Exercise =>
Please return exactly the lines from the one containing "out_h * out_w)；" through the end of the records, including both.

Exercise materials =>

════════════════

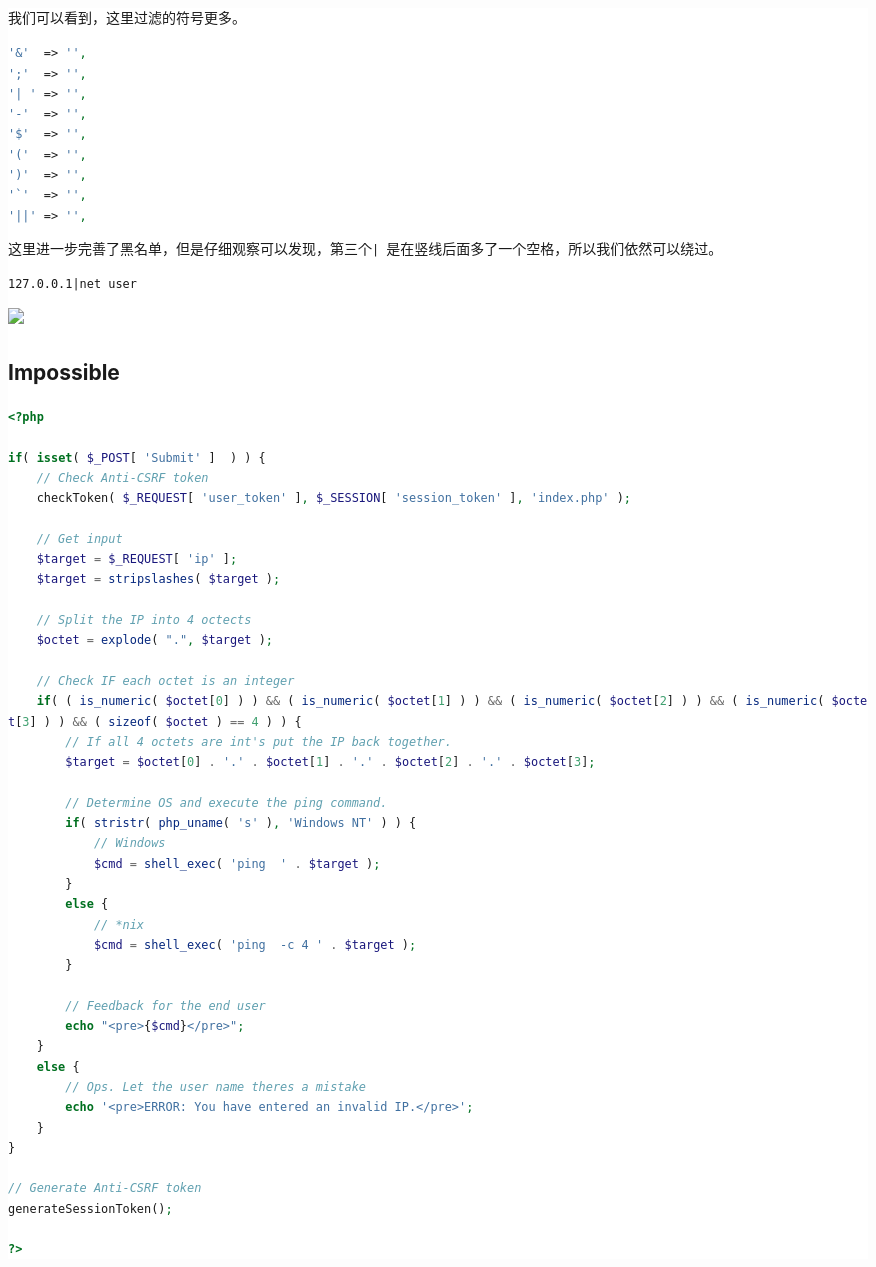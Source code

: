 我们可以看到，这里过滤的符号更多。

```php
'&'  => '',
';'  => '',
'| ' => '',
'-'  => '',
'$'  => '',
'('  => '',
')'  => '',
'`'  => '',
'||' => '',
```

这里进一步完善了黑名单，但是仔细观察可以发现，第三个`| `是在竖线后面多了一个空格，所以我们依然可以绕过。

`127.0.0.1|net user`

![](https://superj.oss-cn-beijing.aliyuncs.com/20200215112730.png)

## Impossible

```php
<?php

if( isset( $_POST[ 'Submit' ]  ) ) {
    // Check Anti-CSRF token
    checkToken( $_REQUEST[ 'user_token' ], $_SESSION[ 'session_token' ], 'index.php' );

    // Get input
    $target = $_REQUEST[ 'ip' ];
    $target = stripslashes( $target );

    // Split the IP into 4 octects
    $octet = explode( ".", $target );

    // Check IF each octet is an integer
    if( ( is_numeric( $octet[0] ) ) && ( is_numeric( $octet[1] ) ) && ( is_numeric( $octet[2] ) ) && ( is_numeric( $octet[3] ) ) && ( sizeof( $octet ) == 4 ) ) {
        // If all 4 octets are int's put the IP back together.
        $target = $octet[0] . '.' . $octet[1] . '.' . $octet[2] . '.' . $octet[3];

        // Determine OS and execute the ping command.
        if( stristr( php_uname( 's' ), 'Windows NT' ) ) {
            // Windows
            $cmd = shell_exec( 'ping  ' . $target );
        }
        else {
            // *nix
            $cmd = shell_exec( 'ping  -c 4 ' . $target );
        }

        // Feedback for the end user
        echo "<pre>{$cmd}</pre>";
    }
    else {
        // Ops. Let the user name theres a mistake
        echo '<pre>ERROR: You have entered an invalid IP.</pre>';
    }
}

// Generate Anti-CSRF token
generateSessionToken();

?>
```
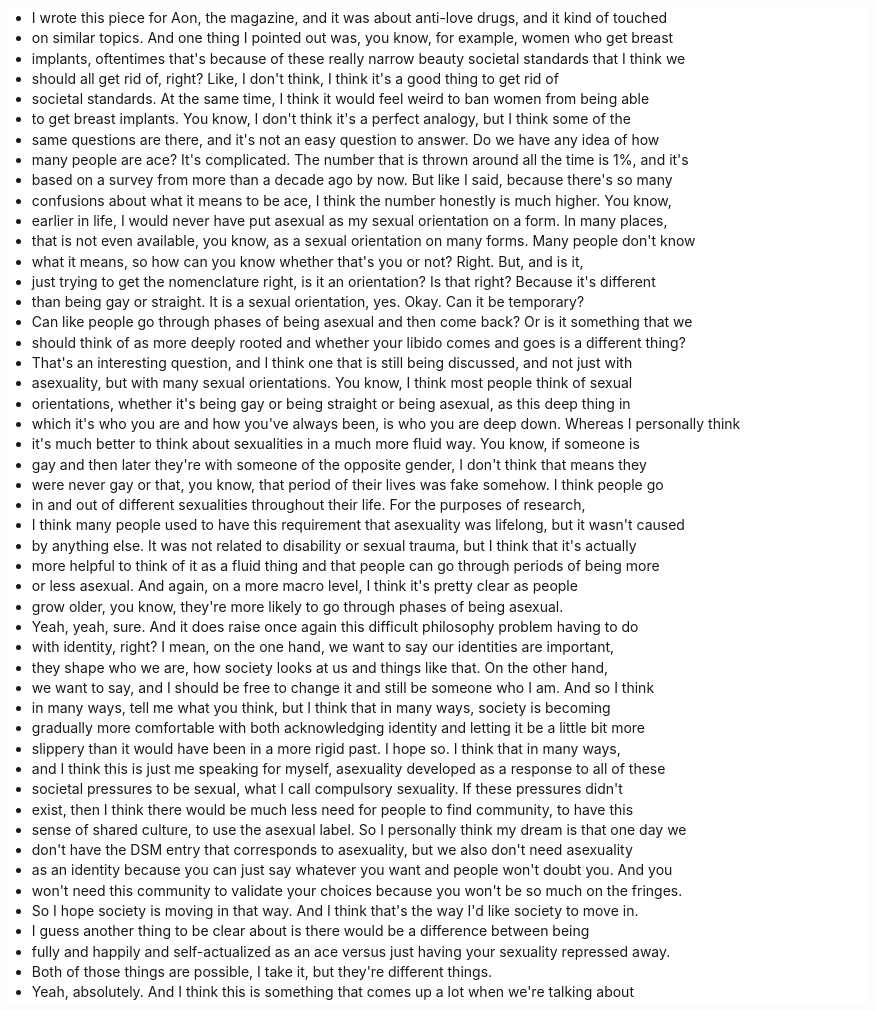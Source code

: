 *  I wrote this piece for Aon, the magazine, and it was about anti-love drugs, and it kind of touched
*  on similar topics. And one thing I pointed out was, you know, for example, women who get breast
*  implants, oftentimes that's because of these really narrow beauty societal standards that I think we
*  should all get rid of, right? Like, I don't think, I think it's a good thing to get rid of
*  societal standards. At the same time, I think it would feel weird to ban women from being able
*  to get breast implants. You know, I don't think it's a perfect analogy, but I think some of the
*  same questions are there, and it's not an easy question to answer. Do we have any idea of how
*  many people are ace? It's complicated. The number that is thrown around all the time is 1%, and it's
*  based on a survey from more than a decade ago by now. But like I said, because there's so many
*  confusions about what it means to be ace, I think the number honestly is much higher. You know,
*  earlier in life, I would never have put asexual as my sexual orientation on a form. In many places,
*  that is not even available, you know, as a sexual orientation on many forms. Many people don't know
*  what it means, so how can you know whether that's you or not? Right. But, and is it,
*  just trying to get the nomenclature right, is it an orientation? Is that right? Because it's different
*  than being gay or straight. It is a sexual orientation, yes. Okay. Can it be temporary?
*  Can like people go through phases of being asexual and then come back? Or is it something that we
*  should think of as more deeply rooted and whether your libido comes and goes is a different thing?
*  That's an interesting question, and I think one that is still being discussed, and not just with
*  asexuality, but with many sexual orientations. You know, I think most people think of sexual
*  orientations, whether it's being gay or being straight or being asexual, as this deep thing in
*  which it's who you are and how you've always been, is who you are deep down. Whereas I personally think
*  it's much better to think about sexualities in a much more fluid way. You know, if someone is
*  gay and then later they're with someone of the opposite gender, I don't think that means they
*  were never gay or that, you know, that period of their lives was fake somehow. I think people go
*  in and out of different sexualities throughout their life. For the purposes of research,
*  I think many people used to have this requirement that asexuality was lifelong, but it wasn't caused
*  by anything else. It was not related to disability or sexual trauma, but I think that it's actually
*  more helpful to think of it as a fluid thing and that people can go through periods of being more
*  or less asexual. And again, on a more macro level, I think it's pretty clear as people
*  grow older, you know, they're more likely to go through phases of being asexual.
*  Yeah, yeah, sure. And it does raise once again this difficult philosophy problem having to do
*  with identity, right? I mean, on the one hand, we want to say our identities are important,
*  they shape who we are, how society looks at us and things like that. On the other hand,
*  we want to say, and I should be free to change it and still be someone who I am. And so I think
*  in many ways, tell me what you think, but I think that in many ways, society is becoming
*  gradually more comfortable with both acknowledging identity and letting it be a little bit more
*  slippery than it would have been in a more rigid past. I hope so. I think that in many ways,
*  and I think this is just me speaking for myself, asexuality developed as a response to all of these
*  societal pressures to be sexual, what I call compulsory sexuality. If these pressures didn't
*  exist, then I think there would be much less need for people to find community, to have this
*  sense of shared culture, to use the asexual label. So I personally think my dream is that one day we
*  don't have the DSM entry that corresponds to asexuality, but we also don't need asexuality
*  as an identity because you can just say whatever you want and people won't doubt you. And you
*  won't need this community to validate your choices because you won't be so much on the fringes.
*  So I hope society is moving in that way. And I think that's the way I'd like society to move in.
*  I guess another thing to be clear about is there would be a difference between being
*  fully and happily and self-actualized as an ace versus just having your sexuality repressed away.
*  Both of those things are possible, I take it, but they're different things.
*  Yeah, absolutely. And I think this is something that comes up a lot when we're talking about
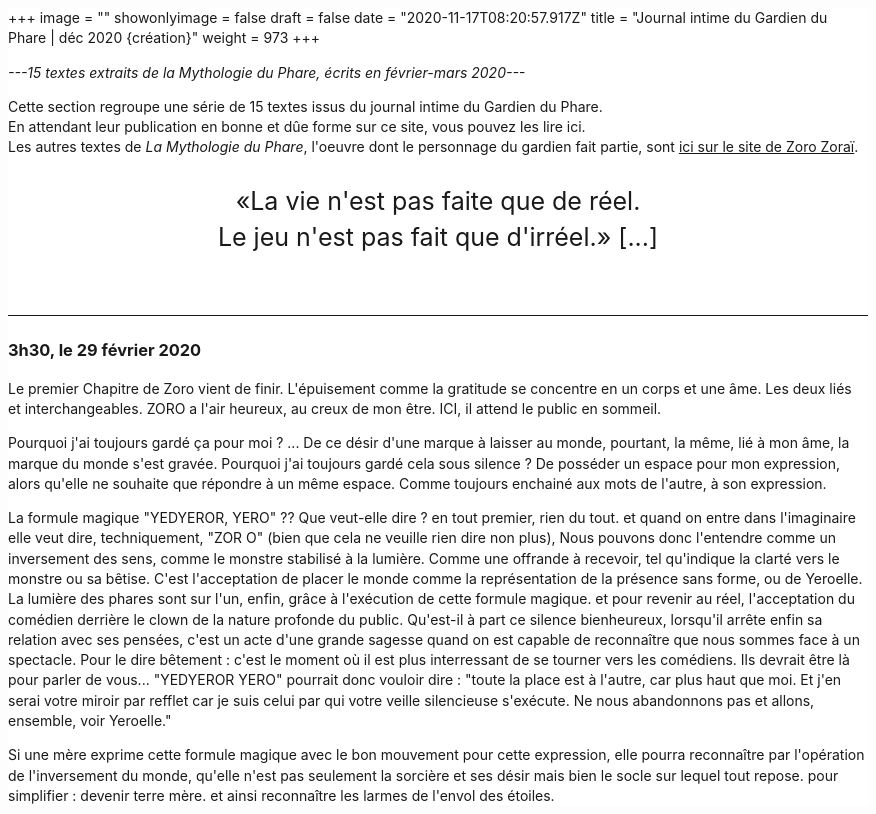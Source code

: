 +++
image = ""
showonlyimage = false
draft = false
date = "2020-11-17T08:20:57.917Z"
title = "Journal intime du Gardien du Phare | déc 2020 {création}"
weight = 973
+++


<i>---15 textes extraits de la Mythologie du Phare, écrits en février-mars 2020---</i>

Cette section regroupe une série de 15 textes issus du journal intime du Gardien du Phare.   
En attendant leur publication en bonne et dûe forme sur ce site, vous pouvez les lire ici.  
Les autres textes de *La Mythologie du Phare*, l'oeuvre dont le personnage du gardien fait partie, sont [ici sur le site de Zoro Zoraï](https://www.zorozorai.land/#/9).

<p style="font-size:25px;text-align:center;">«La vie n'est pas faite que de réel. <br>Le jeu n'est pas fait que d'irréel.» [...]</p>   





<br>

---

### 3h30, le 29 février 2020

Le premier Chapitre de Zoro vient de finir. L'épuisement comme la gratitude se concentre en un corps et une âme. Les deux liés et interchangeables. 
ZORO a l'air heureux, au creux de mon être. ICI, il attend le public en sommeil. 

Pourquoi j'ai toujours gardé ça pour moi ? ...
De ce désir d'une marque à laisser au monde, pourtant, la même, lié à mon âme, la marque du monde s'est gravée. 
Pourquoi j'ai toujours gardé cela sous silence ?
De posséder un espace pour mon expression, alors qu'elle ne souhaite que répondre à un même espace. Comme toujours enchainé aux mots de l'autre, à son expression. 

La formule magique "YEDYEROR, YERO" ?? Que veut-elle dire ? en tout premier, rien du tout. et quand on entre dans l'imaginaire elle veut dire, techniquement, "ZOR O" (bien que cela ne veuille rien dire non plus), Nous pouvons donc l'entendre comme un inversement des sens, comme le monstre stabilisé à la lumière. Comme une offrande à recevoir, tel qu'indique la clarté vers le monstre ou sa bêtise. C'est l'acceptation de placer le monde comme la représentation de la présence sans forme, ou de Yeroelle. La lumière des phares sont sur l'un, enfin, grâce à l'exécution de cette formule magique. et pour revenir au réel, l'acceptation du comédien derrière le clown de la nature profonde du public. Qu'est-il à part ce silence bienheureux, lorsqu'il arrête enfin sa relation avec ses pensées, c'est un acte d'une grande sagesse quand on est capable de reconnaître que nous sommes face à un spectacle. Pour le dire bêtement : c'est le moment où il est plus interressant de se tourner vers les comédiens. Ils devrait être là pour parler de vous... 
"YEDYEROR YERO" pourrait donc vouloir dire : "toute la place est à l'autre, car plus haut que moi. Et j'en serai votre miroir par refflet car je suis celui par qui votre veille silencieuse s'exécute. Ne nous abandonnons pas et allons, ensemble, voir Yeroelle."

Si une mère exprime cette formule magique avec le bon mouvement pour cette expression, elle pourra reconnaître par l'opération de l'inversement du monde, qu'elle n'est pas seulement la sorcière et ses désir mais bien le socle sur lequel tout repose. pour simplifier : devenir terre mère. et ainsi reconnaître les larmes de l'envol des étoiles.

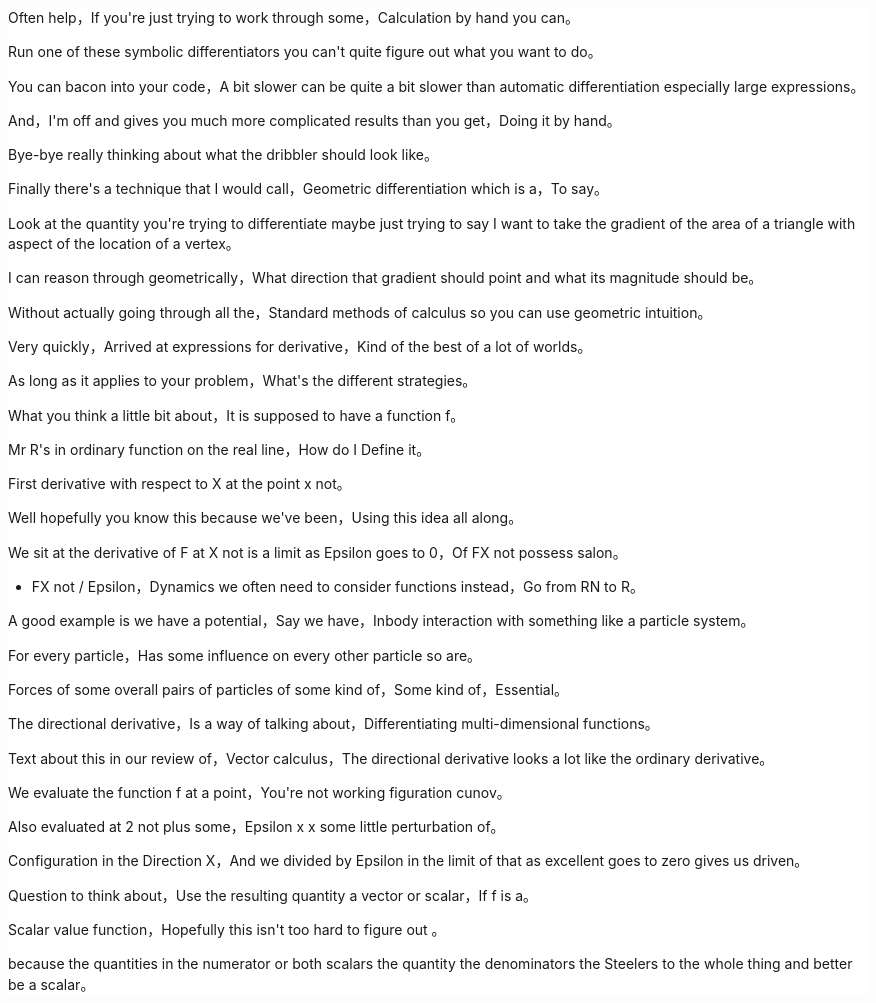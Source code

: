 Often help，If you're just trying to work through some，Calculation by hand you can。

Run one of these symbolic differentiators you can't quite figure out what you want to do。

You can bacon into your code，A bit slower can be quite a bit slower than automatic differentiation especially large expressions。

And，I'm off and gives you much more complicated results than you get，Doing it by hand。

Bye-bye really thinking about what the dribbler should look like。

Finally there's a technique that I would call，Geometric differentiation which is a，To say。

Look at the quantity you're trying to differentiate maybe just trying to say I want to take the gradient of the area of a triangle with aspect of the location of a vertex。

I can reason through geometrically，What direction that gradient should point and what its magnitude should be。

Without actually going through all the，Standard methods of calculus so you can use geometric intuition。

Very quickly，Arrived at expressions for derivative，Kind of the best of a lot of worlds。

As long as it applies to your problem，What's the different strategies。

What you think a little bit about，It is supposed to have a function f。

Mr R's in ordinary function on the real line，How do I Define it。

First derivative with respect to X at the point x not。

Well hopefully you know this because we've been，Using this idea all along。

We sit at the derivative of F at X not is a limit as Epsilon goes to 0，Of FX not possess salon。

- FX not / Epsilon，Dynamics we often need to consider functions instead，Go from RN to R。

A good example is we have a potential，Say we have，Inbody interaction with something like a particle system。

For every particle，Has some influence on every other particle so are。

Forces of some overall pairs of particles of some kind of，Some kind of，Essential。

The directional derivative，Is a way of talking about，Differentiating multi-dimensional functions。

Text about this in our review of，Vector calculus，The directional derivative looks a lot like the ordinary derivative。

We evaluate the function f at a point，You're not working figuration cunov。

Also evaluated at 2 not plus some，Epsilon x x some little perturbation of。

Configuration in the Direction X，And we divided by Epsilon in the limit of that as excellent goes to zero gives us driven。

Question to think about，Use the resulting quantity a vector or scalar，If f is a。

Scalar value function，Hopefully this isn't too hard to figure out 。

because the quantities in the numerator or both scalars the quantity the denominators the Steelers to the whole thing and better be a scalar。
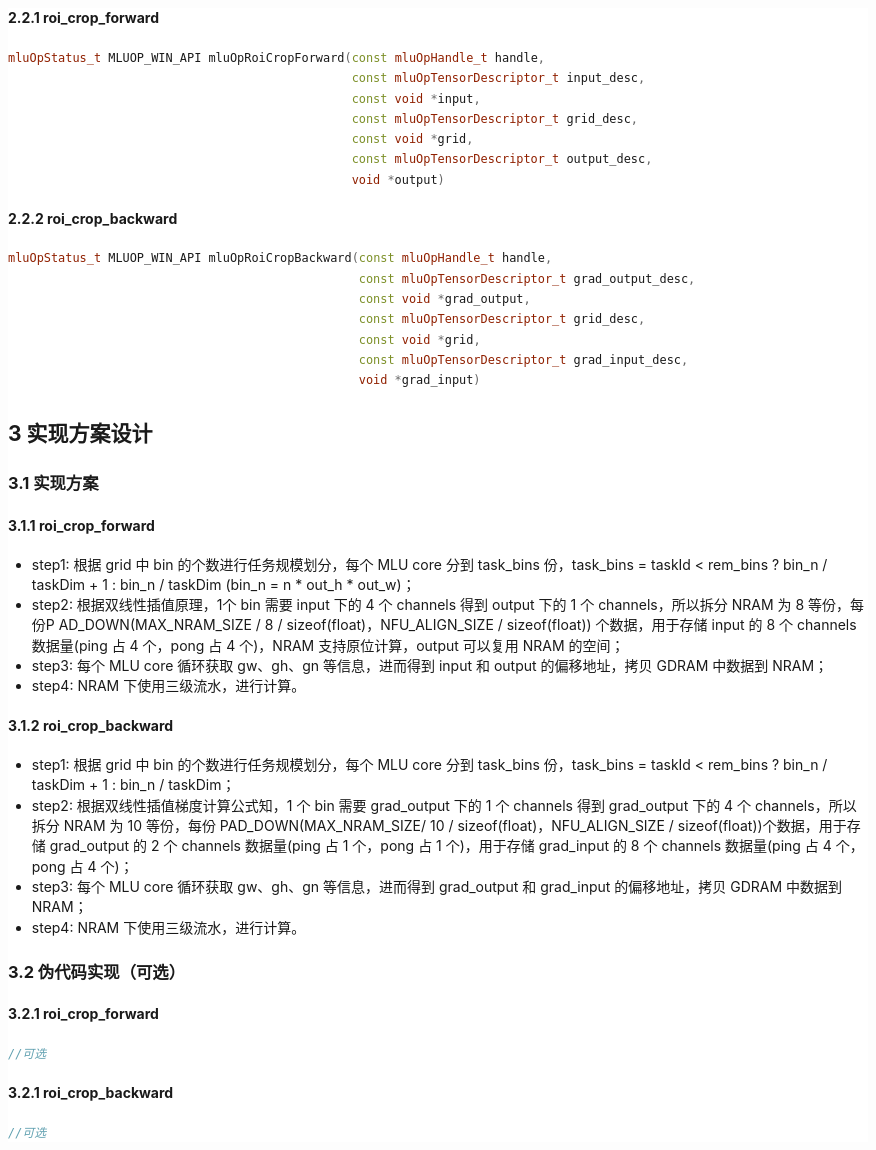 #### 2.2.1 roi_crop_forward

```c++
mluOpStatus_t MLUOP_WIN_API mluOpRoiCropForward(const mluOpHandle_t handle,
                                                const mluOpTensorDescriptor_t input_desc,
                                                const void *input,
                                                const mluOpTensorDescriptor_t grid_desc,
                                                const void *grid,
                                                const mluOpTensorDescriptor_t output_desc,
                                                void *output)
```
#### 2.2.2 roi_crop_backward
```c++
mluOpStatus_t MLUOP_WIN_API mluOpRoiCropBackward(const mluOpHandle_t handle,
                                                 const mluOpTensorDescriptor_t grad_output_desc,
                                                 const void *grad_output,
                                                 const mluOpTensorDescriptor_t grid_desc,
                                                 const void *grid,
                                                 const mluOpTensorDescriptor_t grad_input_desc,
                                                 void *grad_input)
```
## 3 实现方案设计

### 3.1 实现方案

#### 3.1.1 roi_crop_forward

- step1: 根据 grid 中 bin 的个数进行任务规模划分，每个 MLU core 分到 task_bins 份，task_bins = taskId < rem_bins ? bin_n / taskDim + 1 : bin_n / taskDim (bin_n = n * out_h * out_w)；
- step2: 根据双线性插值原理，1个 bin 需要 input 下的 4 个 channels 得到 output 下的 1 个 channels，所以拆分 NRAM 为 8 等份，每份P AD_DOWN(MAX_NRAM_SIZE / 8 / sizeof(float)，NFU_ALIGN_SIZE / sizeof(float)) 个数据，用于存储 input 的 8 个 channels 数据量(ping 占 4 个，pong 占 4 个)，NRAM 支持原位计算，output 可以复用 NRAM 的空间；
- step3: 每个 MLU core 循环获取 gw、gh、gn 等信息，进而得到 input 和 output 的偏移地址，拷贝 GDRAM 中数据到 NRAM；
- step4: NRAM 下使用三级流水，进行计算。

#### 3.1.2 roi_crop_backward

- step1: 根据 grid 中 bin 的个数进行任务规模划分，每个 MLU core 分到 task_bins 份，task_bins = taskId < rem_bins ? bin_n / taskDim + 1 : bin_n / taskDim；
- step2: 根据双线性插值梯度计算公式知，1 个 bin 需要 grad_output 下的 1 个 channels 得到 grad_output 下的 4 个 channels，所以拆分 NRAM 为 10 等份，每份 PAD_DOWN(MAX_NRAM_SIZE/ 10 / sizeof(float)，NFU_ALIGN_SIZE / sizeof(float))个数据，用于存储 grad_output 的 2 个 channels 数据量(ping 占 1 个，pong 占 1 个)，用于存储 grad_input 的 8 个 channels 数据量(ping 占 4 个，pong 占 4 个)；
- step3: 每个 MLU core 循环获取 gw、gh、gn 等信息，进而得到 grad_output 和 grad_input 的偏移地址，拷贝 GDRAM 中数据到 NRAM；
- step4: NRAM 下使用三级流水，进行计算。

### 3.2 伪代码实现（可选）

#### 3.2.1 roi_crop_forward
```c++
//可选
```
#### 3.2.1 roi_crop_backward
```c++
//可选
```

════════════════

Worked solution =>
- step1: 根据 grid 中 bin 的个数进行任务规模划分，每个 MLU core 分到 task_bins 份，task_bins = taskId < rem_bins ? bin_n / taskDim + 1 : bin_n / taskDim (bin_n = n * out_h * out_w)；
- step2: 根据双线性插值原理，1个 bin 需要 input 下的 4 个 channels 得到 output 下的 1 个 channels，所以拆分 NRAM 为 8 等份，每份P AD_DOWN(MAX_NRAM_SIZE / 8 / sizeof(float)，NFU_ALIGN_SIZE / sizeof(float)) 个数据，用于存储 input 的 8 个 channels 数据量(ping 占 4 个，pong 占 4 个)，NRAM 支持原位计算，output 可以复用 NRAM 的空间；
- step3: 每个 MLU core 循环获取 gw、gh、gn 等信息，进而得到 input 和 output 的偏移地址，拷贝 GDRAM 中数据到 NRAM；
- step4: NRAM 下使用三级流水，进行计算。

#### 3.1.2 roi_crop_backward

- step1: 根据 grid 中 bin 的个数进行任务规模划分，每个 MLU core 分到 task_bins 份，task_bins = taskId < rem_bins ? bin_n / taskDim + 1 : bin_n / taskDim；
- step2: 根据双线性插值梯度计算公式知，1 个 bin 需要 grad_output 下的 1 个 channels 得到 grad_output 下的 4 个 channels，所以拆分 NRAM 为 10 等份，每份 PAD_DOWN(MAX_NRAM_SIZE/ 10 / sizeof(float)，NFU_ALIGN_SIZE / sizeof(float))个数据，用于存储 grad_output 的 2 个 channels 数据量(ping 占 1 个，pong 占 1 个)，用于存储 grad_input 的 8 个 channels 数据量(ping 占 4 个，pong 占 4 个)；
- step3: 每个 MLU core 循环获取 gw、gh、gn 等信息，进而得到 grad_output 和 grad_input 的偏移地址，拷贝 GDRAM 中数据到 NRAM；
- step4: NRAM 下使用三级流水，进行计算。

### 3.2 伪代码实现（可选）

#### 3.2.1 roi_crop_forward
```c++
//可选
```
#### 3.2.1 roi_crop_backward
```c++
//可选
```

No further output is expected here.